Other plant-based jerky products featuring sun-dried tomatoes, eggplant, apples and even pineapple have been appearing on store shelves — all marketing themselves as healthier, non-GMO and vegan alternatives to traditional beef jerky.
Krave seems to be taking a different tack by offering both plant-based and meat-based snacks, although the company comes from a foundation in gourmet meat and poultry products. While it sources peas and fava beans for its new jerky, Krave is aiming for a taste and texture similar to its meat items by using the same proprietary production process.
This positioning fits well with the current direction of Hershey, which has been aggressively expanding into snacks outside of its core candy business through M&A. Most recently, it purchased protein bar maker One Brands for $397 million.

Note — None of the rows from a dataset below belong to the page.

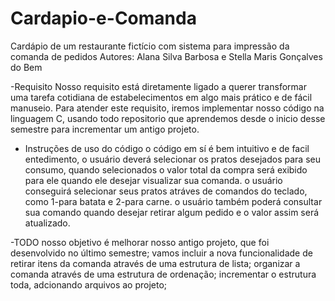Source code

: # Cardapio-e-Comanda
Cardápio de um restaurante fictício com sistema para impressão da comanda de pedidos 
Autores: Alana Silva Barbosa e Stella Maris Gonçalves do Bem 

-Requisito
Nosso requisito está diretamente ligado a querer transformar uma tarefa cotidiana de estabelecimentos em algo mais prático e de fácil manuseio. Para atender este requisito, iremos implementar nosso código na linguagem C, usando todo repositorio que aprendemos desde o inicio desse semestre para incrementar um antigo projeto. 

  - Instruções de uso do código
  o código em sí é bem intuitivo e de facil entedimento, o usuário deverá selecionar os pratos desejados para seu consumo, quando selecionados o valor total da compra será exibido para ele quando ele desejar visualizar sua comanda. 
  o usuário conseguirá selecionar seus pratos atráves de comandos do teclado, como 1-para batata e 2-para carne.
  o usuário também poderá consultar sua comando quando desejar retirar algum pedido e o valor assim será atualizado. 
  
  -TODO
  nosso objetivo é melhorar nosso antigo projeto, que foi desenvolvido no último semestre;
  vamos incluir a nova funcionalidade de retirar itens da comanda através de uma estrutura de lista;
  organizar a comanda através de uma estrutura de ordenação; 
  incrementar o estrutura toda, adcionando arquivos ao projeto;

After the Pennsylvania-based CPG maker acquired Krave in 2015 for about $220 million, the jerky manufacturer began innovating with better-for-you snacks containing protein, dried fruit and quinoa and also a stick with protein, sweet potatoes or whole beans.
It's likely the market will see even more of these plant-based jerky snacks due to the overall push away from conventional animal-sourced products. According to SPINS data commissioned by The Good Food Institute, the U.S. market for plant-based jerky hit $3.9 million for the year ending April 2019.
While plant-based options are growing in popularity, conventional jerky products are not going away anytime soon. Meat snacks are one of the fastest-growing categories in snack foods today because of their high protein content and intriguing flavors — while at the same time providing a quick energy hit for the on-the-go snacker. Sales of jerky topped $1 billion in 2017, and the market is expected to grow 4.2% on an annualized basis through 2022, according to Project NOSH.
Krave's pork rind product could draw a different type of consumer than the plant-based jerky due to its meat-based status. They are more likely to appeal to consumers looking for crunchy snacks without carbs and those who may be flexitarian in their dietary choices.
Since Krave is pitching the pork rind as hormone-free and made from all-natural pork, that combination could dovetail with what The Wall Street Journal last year called a "golden age" of gourmet pork rinds made with premium ingredients such as humanely raised pork and Himalayan pink salt. This debut, along with the plant-based jerky, shows Hershey is cognizant of the trends impacting the broader food space and how it needs to expand Krave's offerings to address more consumer preferences.